■ Dataset excerpts
____

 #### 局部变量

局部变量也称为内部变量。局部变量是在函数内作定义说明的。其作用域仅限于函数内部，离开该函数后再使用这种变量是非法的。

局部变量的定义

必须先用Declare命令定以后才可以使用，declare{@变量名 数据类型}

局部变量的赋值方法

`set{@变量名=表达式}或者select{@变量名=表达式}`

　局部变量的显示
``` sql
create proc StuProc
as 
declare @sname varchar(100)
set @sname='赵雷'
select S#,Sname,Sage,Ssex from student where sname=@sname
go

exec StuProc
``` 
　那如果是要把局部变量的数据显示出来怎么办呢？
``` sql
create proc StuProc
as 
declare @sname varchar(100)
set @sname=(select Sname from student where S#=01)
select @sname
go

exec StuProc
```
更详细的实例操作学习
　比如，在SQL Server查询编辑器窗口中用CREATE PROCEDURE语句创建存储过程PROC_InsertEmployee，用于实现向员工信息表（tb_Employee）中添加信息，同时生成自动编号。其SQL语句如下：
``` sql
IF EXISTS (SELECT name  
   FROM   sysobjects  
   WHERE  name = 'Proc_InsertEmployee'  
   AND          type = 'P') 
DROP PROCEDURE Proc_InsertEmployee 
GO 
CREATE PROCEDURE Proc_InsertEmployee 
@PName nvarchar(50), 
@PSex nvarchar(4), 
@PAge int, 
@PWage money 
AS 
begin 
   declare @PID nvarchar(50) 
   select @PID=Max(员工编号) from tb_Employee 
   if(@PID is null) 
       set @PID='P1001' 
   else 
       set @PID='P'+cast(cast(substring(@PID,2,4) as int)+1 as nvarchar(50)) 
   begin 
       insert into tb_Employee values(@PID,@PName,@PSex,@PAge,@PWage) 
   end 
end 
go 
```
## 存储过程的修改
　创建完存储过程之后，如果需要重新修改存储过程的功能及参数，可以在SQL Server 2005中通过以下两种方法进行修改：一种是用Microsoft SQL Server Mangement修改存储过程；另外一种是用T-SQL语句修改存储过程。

____

The response must contain every entry, each one identical to the original.

■ ANSWER TO THIS PROBLEM
 #### 局部变量

局部变量也称为内部变量。局部变量是在函数内作定义说明的。其作用域仅限于函数内部，离开该函数后再使用这种变量是非法的。

局部变量的定义

必须先用Declare命令定以后才可以使用，declare{@变量名 数据类型}

局部变量的赋值方法

`set{@变量名=表达式}或者select{@变量名=表达式}`

　局部变量的显示
``` sql
create proc StuProc
as 
declare @sname varchar(100)
set @sname='赵雷'
select S#,Sname,Sage,Ssex from student where sname=@sname
go

exec StuProc
``` 
　那如果是要把局部变量的数据显示出来怎么办呢？
``` sql
create proc StuProc
as 
declare @sname varchar(100)
set @sname=(select Sname from student where S#=01)
select @sname
go

exec StuProc
```
更详细的实例操作学习
　比如，在SQL Server查询编辑器窗口中用CREATE PROCEDURE语句创建存储过程PROC_InsertEmployee，用于实现向员工信息表（tb_Employee）中添加信息，同时生成自动编号。其SQL语句如下：
``` sql
IF EXISTS (SELECT name  
   FROM   sysobjects  
   WHERE  name = 'Proc_InsertEmployee'  
   AND          type = 'P') 
DROP PROCEDURE Proc_InsertEmployee 
GO 
CREATE PROCEDURE Proc_InsertEmployee 
@PName nvarchar(50), 
@PSex nvarchar(4), 
@PAge int, 
@PWage money 
AS 
begin 
   declare @PID nvarchar(50) 
   select @PID=Max(员工编号) from tb_Employee 
   if(@PID is null) 
       set @PID='P1001' 
   else 
       set @PID='P'+cast(cast(substring(@PID,2,4) as int)+1 as nvarchar(50)) 
   begin 
       insert into tb_Employee values(@PID,@PName,@PSex,@PAge,@PWage) 
   end 
end 
go 
```
## 存储过程的修改
　创建完存储过程之后，如果需要重新修改存储过程的功能及参数，可以在SQL Server 2005中通过以下两种方法进行修改：一种是用Microsoft SQL Server Mangement修改存储过程；另外一种是用T-SQL语句修改存储过程。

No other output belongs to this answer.